Depuis le succès de la franchise américaine Les experts, nous sommes régulièrement abreuvés d'informations laissant entendre que, dans ce monde de plus en plus connecté, la police technique et scientifique n'aurait qu'à « cliquer là » pour résoudre les affaires. Voire...
« Tout ce que nous faisons laisse une empreinte numérique », rappelle Cellebrite en exergue de son troisième « Digital Intelligence Benchmark Report » :
« Il n'est donc pas surprenant que la quantité de preuves numériques auxquelles accèdent les forces de l'ordre s'allonge à mesure que le nombre de dispositifs connectés progresse (téléphones, ordinateurs et tablettes, vidéosurveillance, crypto-monnaies, etc.) »
L'entreprise israélienne d'informatique légale (ou inforensique) spécialiste de l'extraction et de l’exploitation des données issues de téléphones portables, a interrogé plus de 2 000 représentants des forces de l'ordre et d'application de la loi, notamment des d'enquêteurs et responsables d'agence, dans 117 pays.
Si 66 % des policiers européens interrogés par Europol se disaient satisfaits de la coopération des plateformes, les réponses données à Cellebrite indiquent qu'ils n'en seraient pas moins débordés par le tsunami de données à exploiter... quand ils y parviennent.
De nombreux facteurs limitent en effet leurs capacités à extraire puis exploiter les données : parce qu'elles sont chiffrées, difficiles à obtenir ou analyser, parce que cela prend du temps, qu'il y en a trop, qu'ils ne sont pas assez formés, équipés ou nombreux pour pouvoir le faire, etc.
Cellebrite a certes intérêt, commercialement parlant, à appuyer là où ça fait mal, laissant entendre que ses produits pourraient, à la manière du « solutionnisme technologique », répondre aux problèmes rencontrés par les enquêteurs.
Pour autant, il est intéressant de se pencher sur le ressenti des enquêteurs de terrain, de comprendre les problèmes auxquels ils sont confrontés.
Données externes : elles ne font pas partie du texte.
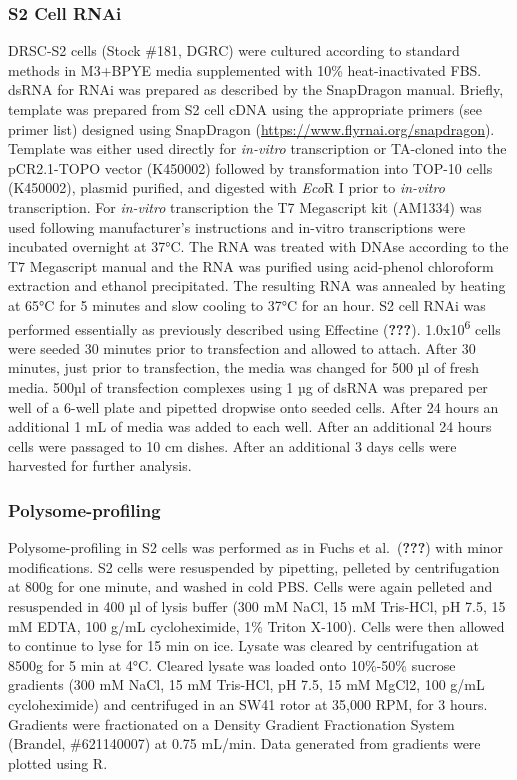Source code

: \documentclass[12pt,oneside]{reedthesis}
\begin{document}
\hypertarget{s2-cell-rnai}{%
\subsubsection{S2 Cell RNAi}\label{s2-cell-rnai}}

DRSC-S2 cells (Stock \#181, DGRC) were cultured according to standard methods in M3+BPYE media supplemented with 10\% heat-inactivated FBS. dsRNA for RNAi was prepared as described by the SnapDragon manual. Briefly, template was prepared from S2 cell cDNA using the appropriate primers (see primer list) designed using SnapDragon (\url{https://www.flyrnai.org/snapdragon}). Template was either used directly for \emph{in-vitro} transcription or TA-cloned into the pCR2.1-TOPO vector (K450002) followed by transformation into TOP-10 cells (K450002), plasmid purified, and digested with \emph{Eco}R I prior to \emph{in-vitro} transcription. For \emph{in-vitro} transcription the T7 Megascript kit (AM1334) was used following manufacturer's instructions and in-vitro transcriptions were incubated overnight at 37°C. The RNA was treated with DNAse according to the T7 Megascript manual and the RNA was purified using acid-phenol chloroform extraction and ethanol precipitated. The resulting RNA was annealed by heating at 65°C for 5 minutes and slow cooling to 37°C for an hour. S2 cell RNAi was performed essentially as previously described using Effectine ({\textbf{???}}). 1.0x10\textsuperscript{6} cells were seeded 30 minutes prior to transfection and allowed to attach. After 30 minutes, just prior to transfection, the media was changed for 500 µl of fresh media. 500µl of transfection complexes using 1 µg of dsRNA was prepared per well of a 6-well plate and pipetted dropwise onto seeded cells. After 24 hours an additional 1 mL of media was added to each well. After an additional 24 hours cells were passaged to 10 cm dishes. After an additional 3 days cells were harvested for further analysis.

\hypertarget{polysome-profiling}{%
\subsubsection{Polysome-profiling}\label{polysome-profiling}}

Polysome-profiling in S2 cells was performed as in Fuchs et al.~({\textbf{???}}) with minor modifications. S2 cells were resuspended by pipetting, pelleted by centrifugation at 800g for one minute, and washed in cold PBS. Cells were again pelleted and resuspended in 400 µl of lysis buffer (300 mM NaCl, 15 mM Tris-HCl, pH 7.5, 15 mM EDTA, 100 g/mL cycloheximide, 1\% Triton X-100). Cells were then allowed to continue to lyse for 15 min on ice. Lysate was cleared by centrifugation at 8500g for 5 min at 4°C. Cleared lysate was loaded onto 10\%-50\% sucrose gradients (300 mM NaCl, 15 mM Tris-HCl, pH 7.5, 15 mM MgCl2, 100 g/mL cycloheximide) and centrifuged in an SW41 rotor at 35,000 RPM, for 3 hours. Gradients were fractionated on a Density Gradient Fractionation System (Brandel, \#621140007) at 0.75 mL/min. Data generated from gradients were plotted using R.
\end{document}
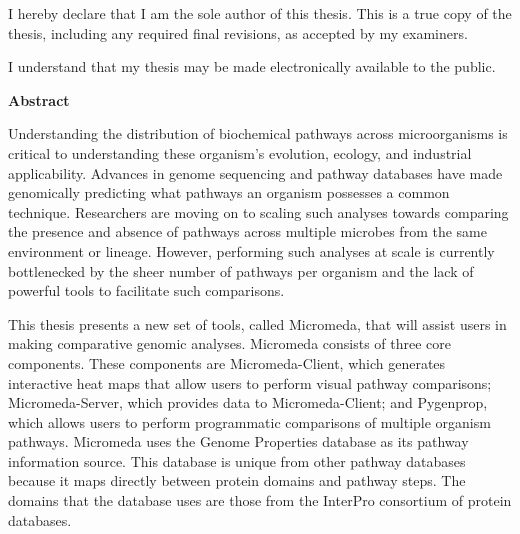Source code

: \cleardoublepage %

  \noindent
I hereby declare that I am the sole author of this thesis. This is a true copy of the thesis, including any required final revisions, as accepted by my examiners.

  \bigskip
  
  \noindent
I understand that my thesis may be made electronically available to the public.

\cleardoublepage


\begin{center}\textbf{Abstract}\end{center}

Understanding the distribution of biochemical pathways across microorganisms is 
critical to understanding these organism's evolution, ecology, and industrial 
applicability. Advances in genome sequencing and pathway databases have made 
genomically predicting what pathways an organism possesses a common technique. 
Researchers are moving on to scaling such analyses towards comparing the 
presence and absence of pathways across multiple microbes from the same 
environment or lineage. However, performing such analyses at scale is currently 
bottlenecked by the sheer number of pathways per organism and the lack of 
powerful tools to facilitate such comparisons. 

This thesis presents a new set of tools, called Micromeda, that will assist 
users in making comparative genomic analyses. Micromeda consists of three core 
components. These components are Micromeda-Client, which generates interactive 
heat maps that allow users to perform visual pathway comparisons; 
Micromeda-Server, which provides data to Micromeda-Client; and Pygenprop, which 
allows users to perform programmatic comparisons of multiple organism pathways. 
Micromeda uses the Genome Properties database as its pathway information source. 
This database is unique from other pathway databases because it maps directly 
between protein domains and pathway steps. The domains that the database uses 
are those from the InterPro consortium of protein databases.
Résoudre une affaire n'a jamais été aussi difficile
96 % des examinateurs interrogés par Cellebrite déclarent de leur côté que les smartphones apparaissaient fréquemment ou très fréquemment dans leurs enquêtes au cours de l'année écoulée, suivis par les ordinateurs Windows (52 %), les téléphones fixes (45 %) et les tablettes (39 %), les caméras de vidéosurveillance (34 %), les ordinateurs Mac (23 %) et les crypto-monnaies (8 %).
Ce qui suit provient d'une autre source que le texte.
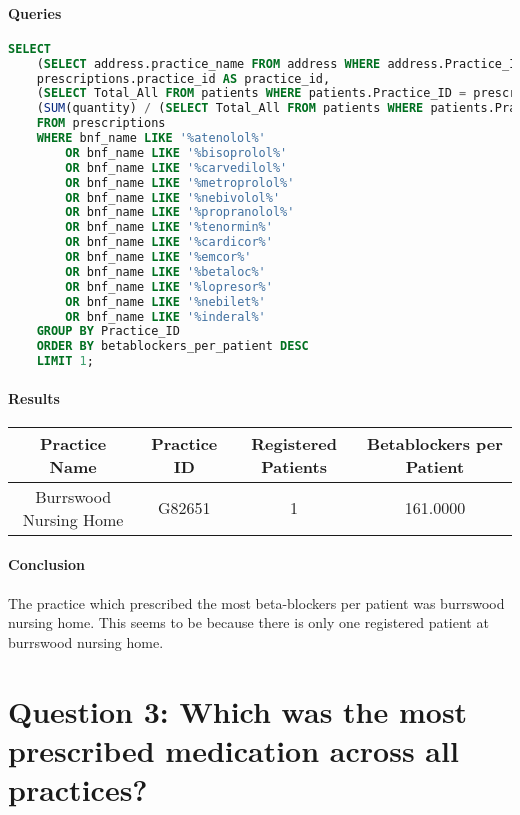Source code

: \documentclass{report}
\begin{document}
\paragraph{Queries}
\begin{lstlisting}[language=SQL, caption=Question 2 query]
SELECT 
    (SELECT address.practice_name FROM address WHERE address.Practice_ID = prescriptions.PRACTICE_ID group by practice_id) AS Practice_name, 
    prescriptions.practice_id AS practice_id,
	(SELECT Total_All FROM patients WHERE patients.Practice_ID = prescriptions.Practice_ID) AS registered_patients,
    (SUM(quantity) / (SELECT Total_All FROM patients WHERE patients.Practice_id = prescriptions.practice_id)) AS betablockers_per_patient 
    FROM prescriptions 
    WHERE bnf_name LIKE '%atenolol%' 
        OR bnf_name LIKE '%bisoprolol%' 
        OR bnf_name LIKE '%carvedilol%' 
        OR bnf_name LIKE '%metroprolol%' 
        OR bnf_name LIKE '%nebivolol%' 
        OR bnf_name LIKE '%propranolol%' 
        OR bnf_name LIKE '%tenormin%' 
        OR bnf_name LIKE '%cardicor%' 
        OR bnf_name LIKE '%emcor%' 
        OR bnf_name LIKE '%betaloc%' 
        OR bnf_name LIKE '%lopresor%' 
        OR bnf_name LIKE '%nebilet%' 
        OR bnf_name LIKE '%inderal%' 
    GROUP BY Practice_ID 
    ORDER BY betablockers_per_patient DESC 
    LIMIT 1;
\end{lstlisting}
\paragraph{Results}
\begin{center}
\begin{tabular}{ | c | c | c | c | }
\hline
Practice Name & Practice ID & Registered Patients & Betablockers per Patient \\
\hline
Burrswood Nursing Home & G82651 & 1 & 161.0000 \\
\hline
\end{tabular}
\end{center}
\paragraph{Conclusion}
The practice which prescribed the most beta-blockers per patient was burrswood nursing home. This seems to be because there is only one registered patient at burrswood nursing home.

\section{Question 3: Which was the most prescribed medication across all practices?}
\end{document}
Pour autant, « résoudre une affaire n'a jamais été aussi difficile », souligne le rapport de Cellebrite. Le volume de données à traiter serait tel que, « face à la prolifération des appareils, les enquêteurs établissent de plus en plus de priorités et n'examinent que les données sensibles ou les appareils de certaines affaires » :
« Cette tendance s'est poursuivie au cours des deux dernières années, alors que le nombre d'heures supplémentaires, l'embauche de nouveaux examinateurs ou l'agrandissement du laboratoire ont régulièrement diminuée car les agences font face à des pressions budgétaires. »
Le rapport relève également que 6 appareils sur 10 arrivent verrouillés (ce qui était déjà le cas l'an passé). En outre, les applications chiffrées et la quantité de données à extraire constituent des défis supplémentaires qui ralentissent le processus d'enquête (ce qui constitue aussi le coeur de métier de Cellebrite, ndlr).
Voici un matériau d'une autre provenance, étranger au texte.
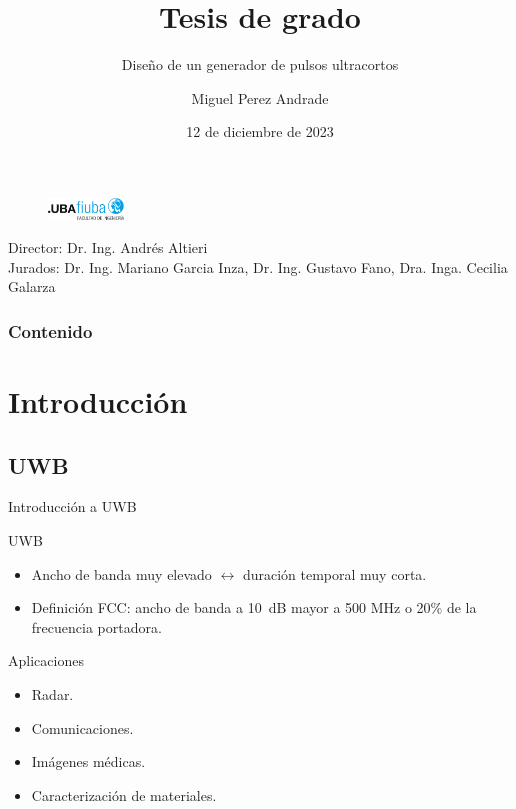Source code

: \documentclass{beamer}
\author{Miguel Perez Andrade}
\title{Tesis de grado}
\subtitle{Diseño de un generador de pulsos ultracortos}
\date{12 de diciembre de 2023}
\institute{Facultad de Ingeniería de la Universidad de Buenos Aires}
\begin{document}
\begin{frame}
  \titlepage
  \begin{figure}
    \centering
    \includegraphics[width=2cm]{images/fiuba_logo.jpg}
  \end{figure}
  \begin{block}{}
    \centering
    \small Director: Dr. Ing. Andrés Altieri \\
    Jurados: Dr. Ing. Mariano Garcia Inza, Dr. Ing. Gustavo Fano, Dra. Inga.
      Cecilia Galarza
  \end{block}
\end{frame}

\begin{frame}
\frametitle{Contenido}
\tableofcontents
\end{frame}

\section{Introducción}

\subsection{UWB}

\begin{frame}{Introducción a UWB}
  \begin{block}{UWB}
    \begin{itemize}
      \item Ancho de banda muy elevado $\leftrightarrow$ duración temporal muy
          corta.
      \item Definición FCC: ancho de banda a \qty{10}{\dB} mayor a 500 MHz o 20\% de la frecuencia portadora.
    \end{itemize}
  \end{block}
  \begin{block}{Aplicaciones}
    \begin{itemize}
      \item Radar.
      \item Comunicaciones.
      \item Imágenes médicas.
      \item Caracterización de materiales.
    \end{itemize}
  \end{block}
\end{frame}
\end{document}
56 % des répondants se plaignent ainsi de l'incapacité à accéder aux données des applications chiffrées, 54 % du volume de données à extraire, 47 % du fait, a contrario, de ne pas pouvoir extraire suffisamment de données, 36 % du fait que les terminaux ont été endommagés (les répondants pouvaient cocher plusieurs cases, ndlr).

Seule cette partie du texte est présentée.